The last two in particular came for cunning plays by Jordan Poole who managed to go under the skin to the Celtics, who at some point in the recovery began to play more against the referees than against the Warriors. Beyond the goodness or otherwise of certain calls, which matters to the right, the way in which Boston lost composure and clarity in the second half after producing the effort to move forward (finally winning a third quarter in this series) is both understandable. that unjustifiable. The Celtics are veterans of two very hard-fought series up to game-7 against Milwaukee and Miami and for this reason it is understandable that they arrive without mental energy in the fourth periods as happened in the last two races, moreover without being able to count on the bench since Derrick White (horrible on both sides of the pitch), Grant Williams (never really made it into this series) and Payton Pritchard (on the bench throughout the second half) just scored 4 points.

At the same time, however, we are talking about the NBA Finals and certain mistakes, if you want to win the title, are no longer admissible – not only in terms of turnovers, but also in the lucidity in choosing which defender to attack and how to attack him, often wasting many seconds on the stopwatch to go and look for favorable pairing.

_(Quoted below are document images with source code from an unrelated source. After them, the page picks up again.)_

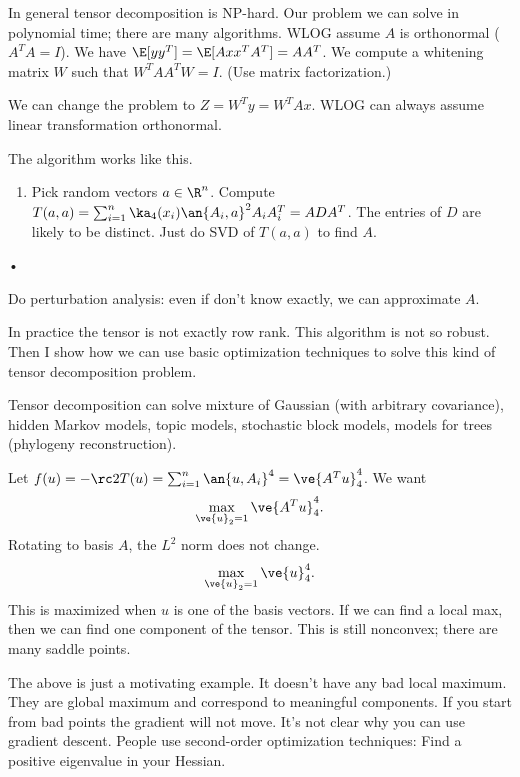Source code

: In general tensor decomposition is NP-hard. Our problem we can solve in polynomial time; there are many algorithms. WLOG assume $A$ is orthonormal ($A^TA=I$). We have $\E[yy^T]=\E[Axx^TA^T]=AA^T$. We compute a whitening matrix $W$ such that $W^TAA^TW=I$. (Use matrix factorization.)

We can change the problem to $Z=W^Ty = W^TAx$. %
WLOG can always assume linear transformation orthonormal.

The algorithm works like this.
\begin{enumerate}
\item
Pick random vectors $a\in \R^n$. 
Compute $T(a,a)= \sum_{i=1}^n \ka_4(x_i)\an{A_i,a}^2 A_iA_i^T = ADA^T$. 
The entries of $D$ are likely to be distinct. Just do SVD of $T(a,a)$ to find $A$.
\end{enumerate}•

Do perturbation analysis: even if don't know exactly, we can approximate $A$. 

In practice the tensor is not exactly row rank. This algorithm is not so robust. Then I show how we can use basic optimization techniques to solve this kind of tensor decomposition problem. 

Tensor decomposition can solve mixture of Gaussian (with arbitrary covariance), hidden Markov models, topic models, stochastic block models, models for trees (phylogeny reconstruction). 


Let $f(u)=-\rc 2 T(u) =\sum_{i=1}^n \an{u,A_i}^4 = \ve{A^T u}_4^4$. We want
\[
\max_{\ve{u}_2=1} \ve{A^Tu}_4^4.
\]
Rotating to basis $A$, the $L^2$ norm does not change. 
\[
\max_{\ve{u}_2=1} \ve{u}_4^4.
\]
This is maximized when $u$ is one of the basis vectors. If we can find a local max, then we can find one component of the tensor. 
This is still nonconvex; there are many saddle points. 

The above is just a motivating example. It doesn't have any bad local maximum. They are global maximum and correspond to meaningful components.
If you start from bad points the gradient will not move. It's not clear why you can use gradient descent. People use second-order optimization techniques: Find a positive eigenvalue in your Hessian.

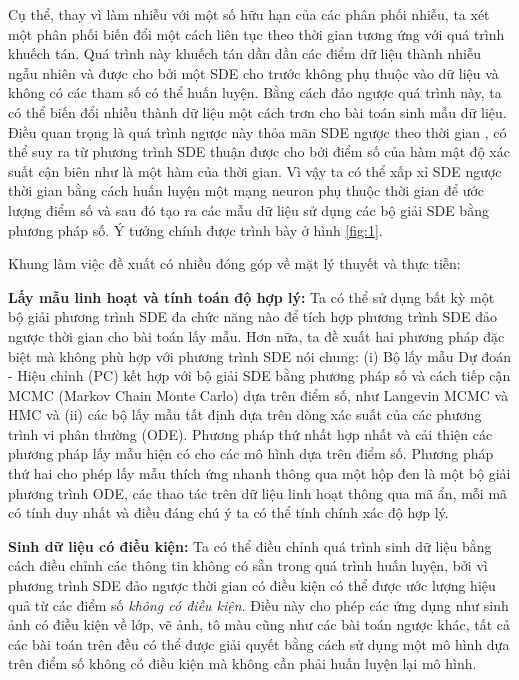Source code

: \documentclass{article} %
\begin{document}
Cụ thể, thay vì làm nhiễu với một số hữu hạn của các phân phối nhiễu, ta xét một phân phối biến đổi một cách liên tục theo thời gian tương ứng với quá trình khuếch tán.
Quá trình này khuếch tán dần dần các điểm dữ liệu thành nhiễu ngẫu nhiên và được cho bởi một SDE cho trước không phụ thuộc vào dữ liệu và không có các tham số có thể huấn luyện.
Bằng cách đảo ngược quá trình này, ta có thể biến đổi nhiễu thành dữ liệu một cách trơn cho bài toán sinh mẫu dữ liệu.
Điều quan trọng là quá trình ngược này thỏa mãn SDE ngược theo thời gian \citep{anderson1982reverse}, có thể suy ra từ phương trình SDE thuận được cho bởi điểm số của hàm mật độ xác suất cận biên như là một hàm của thời gian.
Vì vậy ta có thể xấp xỉ SDE ngược thời gian bằng cách huấn luyện một mạng neuron phụ thuộc thời gian để ước lượng điểm số và sau đó tạo ra các mẫu dữ liệu sử dụng các bộ giải SDE bằng phương pháp số.
Ý tưởng chính được trình bày ở hình \ref{fig:1}.

Khung làm việc đề xuất có nhiều đóng góp về mặt lý thuyết và thực tiễn:

\textbf{Lấy mẫu linh hoạt và tính toán độ hợp lý:} Ta có thể sử dụng bất kỳ một bộ giải phương trình SDE đa chức năng nào để tích hợp phương trình SDE đảo ngược thời gian cho bài toán lấy mẫu.
Hơn nữa, ta đề xuất hai phương pháp đặc biệt mà không phù hợp với phương trình SDE nói chung: (i) Bộ lấy mẫu Dự đoán - Hiệu chỉnh (PC) kết hợp với bộ giải SDE bằng phương pháp số và cách tiếp cận MCMC (Markov Chain Monte Carlo) dựa trên điểm số, như Langevin MCMC \citep{parisi1981correlation} và HMC \citep{neal2011mcmc} và (ii) các bộ lấy mẫu tất định dựa trên dòng xác suất của các phương trình vi phân thường (ODE).
Phương pháp thứ nhất hợp nhất và cải thiện các phương pháp lấy mẫu hiện có cho các mô hình dựa trên điểm số.
Phương pháp thứ hai cho phép lấy mẫu thích ứng nhanh thông qua một hộp đen là một bộ giải phương trình ODE, các thao tác trên dữ liệu linh hoạt thông qua mã ẩn, mỗi mã có tính duy nhất và điều đáng chú ý ta có thể tính chính xác độ hợp lý.

\textbf{Sinh dữ liệu có điều kiện:} Ta có thể điều chỉnh quá trình sinh dữ liệu bằng cách điều chỉnh các thông tin không có sẵn trong quá trình huấn luyện, bởi vì phương trình SDE đảo ngược thời gian có điều kiện có thể được ước lượng hiệu quả từ các điểm số \textit{không có điều kiện}.
Điều này cho phép các ứng dụng như sinh ảnh có điều kiện về lớp, vẽ ảnh, tô màu cũng như các bài toán ngược khác, tất cả các bài toán trên đều có thể được giải quyết bằng cách sử dụng một mô hình dựa trên điểm số không có điều kiện mà không cần phải huấn luyện lại mô hình.
\end{document}
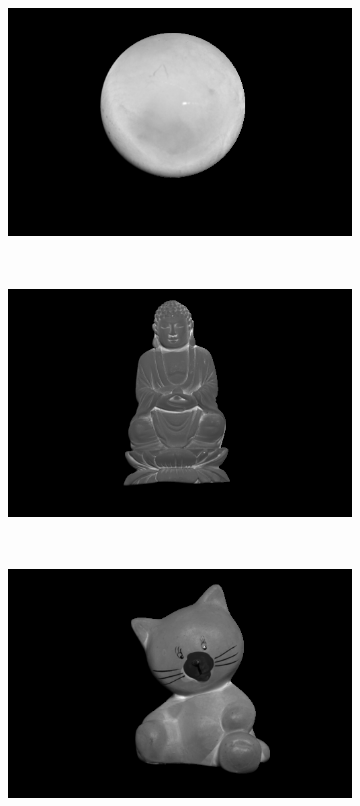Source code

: \documentclass{paper}
\begin{document}
\begin{figure}[h!]
    \centering
    \begin{subfigure}{0.3\textwidth}
        \includegraphics[width=\textwidth]{results/gray/gray_a_lu}
    \end{subfigure}
    ~
    \begin{subfigure}{0.3\textwidth}
        \includegraphics[width=\textwidth]{results/buddha/buddha_a_lu}
    \end{subfigure}
    ~
    \begin{subfigure}{0.3\textwidth}
        \includegraphics[width=\textwidth]{results/cat/cat_a_lu}
    \end{subfigure}
    

\end{figure}
\end{document}
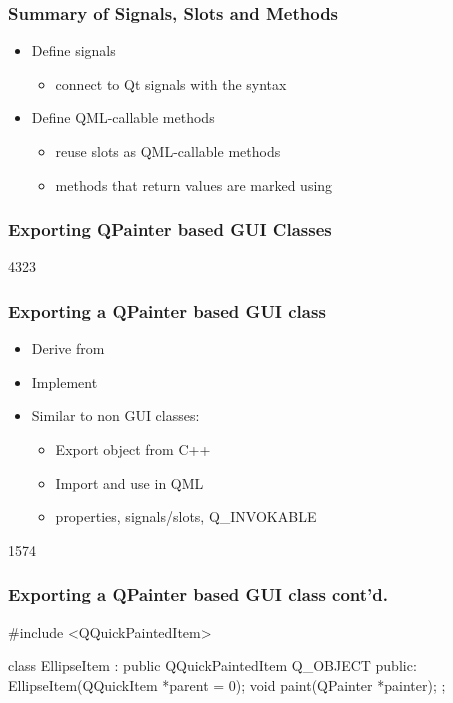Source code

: 
\begin{slide}\frametitle{Summary of Signals, Slots and Methods}

\begin{itemize}
\item Define signals
  \begin{itemize}
  \item connect to Qt signals with the  syntax
  \end{itemize}
\item Define QML-callable methods
  \begin{itemize}
  \item reuse slots as QML-callable methods
  \item methods that return values are marked using 
  \end{itemize}
\end{itemize}

\end{slide}


\subsubsection{Exporting QPainter based GUI Classes}

\begin{slide}{4323}\frametitle{Exporting a QPainter based GUI class}
  \begin{itemize}
  \item Derive from 
  \item Implement 
  \item Similar to non GUI classes:
    \begin{itemize}
    \item Export object from C++
    \item Import and use in QML
    \item properties, signals/slots, Q\_INVOKABLE
    \end{itemize}
  \end{itemize}
\end{slide}

\begin{slide}[fragile]{1574}\frametitle{Exporting a QPainter based GUI class cont'd.}

\begin{cpp}
#include <QQuickPaintedItem>

class EllipseItem : public QQuickPaintedItem
{
    Q_OBJECT
public:
    EllipseItem(QQuickItem *parent = 0);
    void paint(QPainter *painter);
};
\end{cpp}
\end{slide}

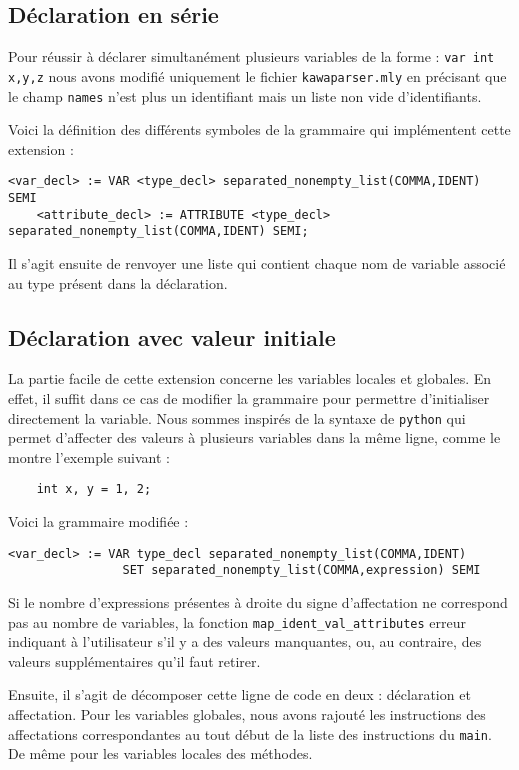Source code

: \documentclass{article}
\begin{document}
\subsection{Déclaration en série}
Pour réussir à déclarer simultanément plusieurs variables de la forme : 
\texttt{var int x,y,z} nous avons modifié uniquement le fichier 
\texttt{kawaparser.mly} en précisant que le champ \texttt{names} 
n'est plus un identifiant mais un liste non vide d'identifiants.

Voici la définition des différents symboles de la grammaire qui implémentent cette extension : 
\begin{lstlisting}[style=mystyle]
    <var_decl> := VAR <type_decl> separated_nonempty_list(COMMA,IDENT) SEMI
    <attribute_decl> := ATTRIBUTE <type_decl> separated_nonempty_list(COMMA,IDENT) SEMI;
\end{lstlisting}

Il s'agit ensuite de renvoyer une liste qui contient chaque nom de variable associé 
au type présent dans la déclaration.


\subsection{Déclaration avec valeur initiale}
La partie facile de cette extension concerne les variables locales et globales.
En effet, il suffit dans ce cas de modifier la grammaire pour permettre d'initialiser directement la variable.
Nous sommes inspirés de la syntaxe de \texttt{python} qui permet d'affecter des valeurs 
à plusieurs variables dans la même ligne, comme le montre l'exemple suivant : 
\begin{verbatim}
    int x, y = 1, 2;
\end{verbatim}
Voici la grammaire modifiée : 
\begin{lstlisting}[style=mystyle]
    <var_decl> := VAR type_decl separated_nonempty_list(COMMA,IDENT) 
                SET separated_nonempty_list(COMMA,expression) SEMI
\end{lstlisting}
Si le nombre d'expressions présentes à droite du signe d'affectation ne 
correspond pas au nombre de variables, la fonction \texttt{map\_ident\_val\_attributes} 
erreur indiquant à l'utilisateur 
s'il y a des valeurs manquantes, ou, 
au contraire, des valeurs supplémentaires qu'il faut retirer.


Ensuite, il s'agit de décomposer cette ligne de code en deux : déclaration et affectation. 
Pour les variables globales, nous avons rajouté les instructions des affectations correspondantes 
au tout début de la liste des instructions du \texttt{main}. 
De même pour les variables locales des méthodes.
\end{document}
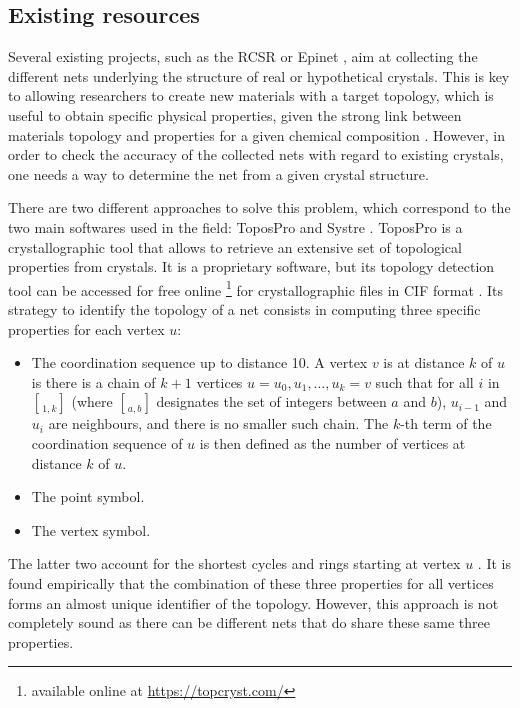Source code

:\documentclass[main.tex]{subfiles}
\begin{document}
\subsection{Existing resources}

Several existing projects, such as the RCSR \autocite{RCSR} or Epinet \autocite{Epinet0,EPINET}, aim at collecting the different nets underlying the structure of real or hypothetical crystals. This is key to allowing researchers to create new materials with a target topology, which is useful to obtain specific physical properties, given the strong link between materials topology and properties for a given chemical composition \autocite{ZIF}. However, in order to check the accuracy of the collected nets with regard to existing crystals, one needs a way to determine the net from a given crystal structure.

There are two different approaches to solve this problem, which correspond to the two main softwares used in the field: ToposPro \autocite{ToposPro,TOPOS} and Systre \autocite{Systre}. ToposPro is a crystallographic tool that allows to retrieve an extensive set of topological properties from crystals. It is a proprietary software, but its topology detection tool can be accessed for free online \autocite{TopCryst}\footnote{available online at \url{https://topcryst.com/}} for crystallographic files in CIF format \autocite{CIF}. Its strategy to identify the topology of a net consists in computing three specific properties for each vertex $u$:
\label{coordinationsequence}
\begin{itemize}
	\item The coordination sequence up to distance 10.
	A vertex $v$ is at distance $k$ of $u$ is there is a chain of $k+1$ vertices $u = u_0,u_1,\ldots,u_k = v$ such that for all $i$ in $\brack{1,k}$ (where $\brack{a,b}$ designates the set of integers between $a$ and $b$), $u_{i-1}$ and $u_i$ are neighbours, and there is no smaller such chain. The $k$-th term of the coordination sequence of $u$ is then defined as the number of vertices at distance $k$ of $u$.
	\item The point symbol.
	\item The vertex symbol.
\end{itemize}
The latter two account for the shortest cycles and rings starting at vertex $u$ \autocite{Definitions, Terminology}.
It is found empirically that the combination of these three properties for all vertices forms an almost unique identifier of the topology. However, this approach is not completely sound as there can be different nets that do share these same three properties.
\end{document}
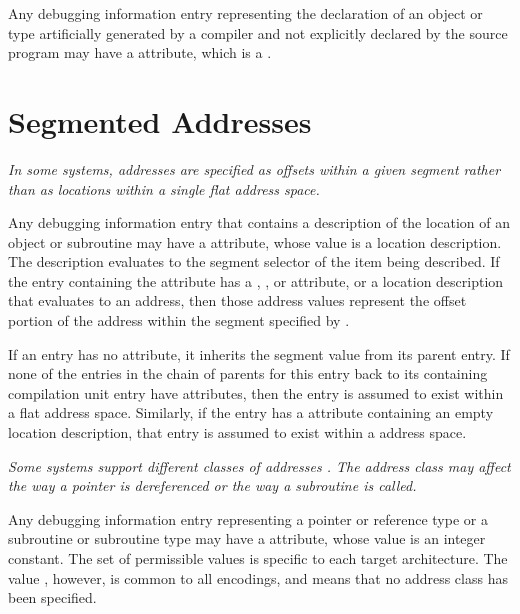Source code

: Any debugging information entry representing the
declaration of an object or type artificially generated by
a compiler and not explicitly declared by the source program
\hypertarget{chap:DWATartificialobjectsortypesthat}{}
may have a 
\DWATartificial{} attribute, 
which is a .

\section{Segmented Addresses}
\label{chap:segmentedaddresses}
\textit{In some systems, addresses are specified as offsets within a
given 
segment 
rather than as locations within a single flat
address space.}

Any debugging information entry that contains a description
\hypertarget{chap:DWATsegmentaddressinginformation}{}
of the location of an object or subroutine may have a 
\DWATsegment{} attribute, 
whose value is a location
description. The description evaluates to the segment selector
of the item being described. If the entry containing the
\DWATsegment{} attribute has a 
\DWATlowpc, 
\DWAThighpc,
\DWATranges{} or 
\DWATentrypc{} attribute, 
or 
a location
description that evaluates to an address, then those address
values represent the offset portion of the address within
the segment specified 
by \DWATsegment.

If an entry has no 
\DWATsegment{} attribute, it inherits
the segment value from its parent entry.  If none of the
entries in the chain of parents for this entry back to
its containing compilation unit entry have 
\DWATsegment{} attributes, 
then the entry is assumed to exist within a flat
address space. 
Similarly, if the entry has a 
\DWATsegment{} attribute 
containing an empty location description, that
entry is assumed to exist within a 
address space.

\textit{Some systems support different classes of 
addresses
. 
The
address class may affect the way a pointer is dereferenced
or the way a subroutine is called.}


Any debugging information entry representing a pointer or
reference type or a subroutine or subroutine type may 
have a 
\DWATaddressclass{}
attribute, whose value is an integer
constant.  The set of permissible values is specific to
each target architecture. The value \DWADDRnoneTARG, 
however,
is common to all encodings, and means that no address class
has been specified.

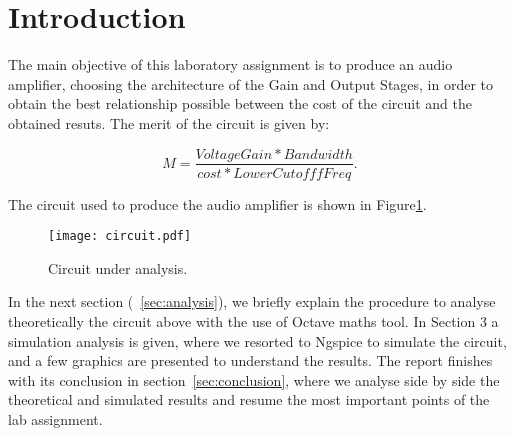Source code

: \section{Introduction}
\label{sec:introduction}

\par The main objective of this laboratory assignment is to produce an audio amplifier, choosing the architecture of the Gain and Output Stages, in order to obtain the best relationship possible between the cost of the circuit and the obtained resuts. The merit of the circuit is given by:

\begin{equation}
  M = \frac {Voltage Gain * Bandwidth}{cost * Lower Cutofff Freq}.
  \label{eq:merit}
\end{equation}


\par The circuit used to produce the audio amplifier is shown in Figure\ref{fig:circuit}.

\begin{figure}[h] \centering
\texttt{[image: circuit.pdf]}
\caption{Circuit under analysis.}
\label{fig:circuit}
\end{figure}


\par In the next section (~\ref{sec:analysis}), we briefly explain the procedure to analyse theoretically the circuit above with the use of Octave maths tool. In Section 3 a simulation analysis is given, where we resorted to Ngspice to simulate the circuit, and a few graphics are presented to understand the results. The report finishes with its conclusion in section~\ref{sec:conclusion}, where we analyse side by side the theoretical and simulated results and resume the most important points of the lab assignment.

\newpage

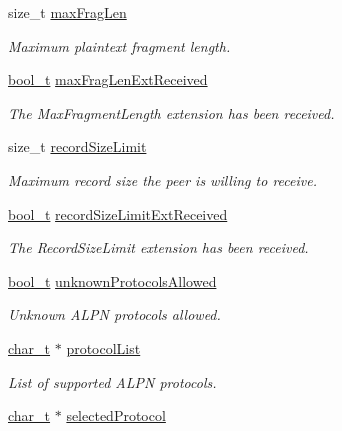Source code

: \begin{DoxyCompactItemize}
size\+\_\+t \hyperlink{struct__TlsContext_a723067597b337a48f497e912fc0dd3d4}{max\+Frag\+Len}
\begin{DoxyCompactList}\small\item\em Maximum plaintext fragment length. \end{DoxyCompactList}\item 
\hyperlink{compiler__port_8h_a812d16e5494522586b3784e55d479912}{bool\+\_\+t} \hyperlink{struct__TlsContext_a777c6fff0557967c0103e15f6fa1f837}{max\+Frag\+Len\+Ext\+Received}
\begin{DoxyCompactList}\small\item\em The Max\+Fragment\+Length extension has been received. \end{DoxyCompactList}\item 
size\+\_\+t \hyperlink{struct__TlsContext_a36ccbeabfa4a3dad22fe9ad2cfa63ab0}{record\+Size\+Limit}
\begin{DoxyCompactList}\small\item\em Maximum record size the peer is willing to receive. \end{DoxyCompactList}\item 
\hyperlink{compiler__port_8h_a812d16e5494522586b3784e55d479912}{bool\+\_\+t} \hyperlink{struct__TlsContext_a900511a047bccf50a2dbb4135022299f}{record\+Size\+Limit\+Ext\+Received}
\begin{DoxyCompactList}\small\item\em The Record\+Size\+Limit extension has been received. \end{DoxyCompactList}\item 
\hyperlink{compiler__port_8h_a812d16e5494522586b3784e55d479912}{bool\+\_\+t} \hyperlink{struct__TlsContext_acb254759769c72f12bc906dca4532ef4}{unknown\+Protocols\+Allowed}
\begin{DoxyCompactList}\small\item\em Unknown A\+L\+PN protocols allowed. \end{DoxyCompactList}\item 
\hyperlink{compiler__port_8h_a40bb5262bf908c328fbcfbe5d29d0201}{char\+\_\+t} $\ast$ \hyperlink{struct__TlsContext_a4162801ce1b87cec59a7130c195b734b}{protocol\+List}
\begin{DoxyCompactList}\small\item\em List of supported A\+L\+PN protocols. \end{DoxyCompactList}\item 
\hyperlink{compiler__port_8h_a40bb5262bf908c328fbcfbe5d29d0201}{char\+\_\+t} $\ast$ \hyperlink{struct__TlsContext_aa3dc99b8cf7df618861aa2a052e0bad9}{selected\+Protocol}

\end{DoxyCompactItemize}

In particular, Steph Curry’s research on every possession – which had paid large dividends especially in Game-3 – seems to make the attack in Boston lose fluidity with every game that passes, also due to the great work that the two-time MVP is doing in the own half.

Despite being 3-2 down in the series, the Celtics still have every chance to turn the tables: they have Game-6 to play in front of their crowd in three days to force an away Game-7 they’ve already won at previous round overtaking Miami. What is certain, however, is that they cannot manage to win the next two games by continuing to make superficial mistakes like those seen in the last two games, wasting the tactical advantage they had created in the first three and a half games.

In many ways Marcus Smart is the Celtics’ barometer player even more than Tatum and Brown, constantly swinging between being the brightest and least lucid player on the pitch. In these two possessions he is very good at making Nemanja Bjelica pay for the presence on the field, forcing Steve Kerr to timeout to remove him as soon as possible. But then he also contributed to the turnovers festival with 4.

48 minutes from the title

Boston managed not to sink after a 0/12 from three points to start the game (negative record in the history of the Finals, even if a 0/14 from Golden State arrived) but had the demerit of not capitalizing on the 8. / 8 of the central part of the recovery, leaving enough life for the Warriors who remained standing thanks above all to Klay Thompson and Jordan Poole. Golden State’s other two offensive options managed to make up for Curry’s no night by placing a couple of baskets each – including Poole’s incredible buzzer beater on the siren of the third quarter – within the set of 21-6 between the two quarters. Baskets that rekindled the Chase Center and stabilized the Golden State attack, allowing their defense to line up in mid-court and keep the Boston attack on one side, thanks also to the work of an increasingly essential Gary Payton II for the balances of the series.

To use a tennis comparison, the Warriors now have the first match point available to win the fourth title in eight years, even if they have to return the serve on the Celtics racket who will have all the drive of their audience at home to bring the series back. San Francisco. After the change of quintet operated by Steve Kerr in race-4 by inserting Otto Porter in the quintet – a move that allowed more than anything else to manage Kevon Looney’s minutes more easily and better distribute the minutes on the field with Draymond Green -, the options tactics available to the two teams are now over: it is a question of performing with clarity, interpreting the moments of the matches, managing energy and making the fewest possible errors. All aspects in which the Warriors have been the best team on the field in the last two games, giving themselves two chances to return to the top of the NBA.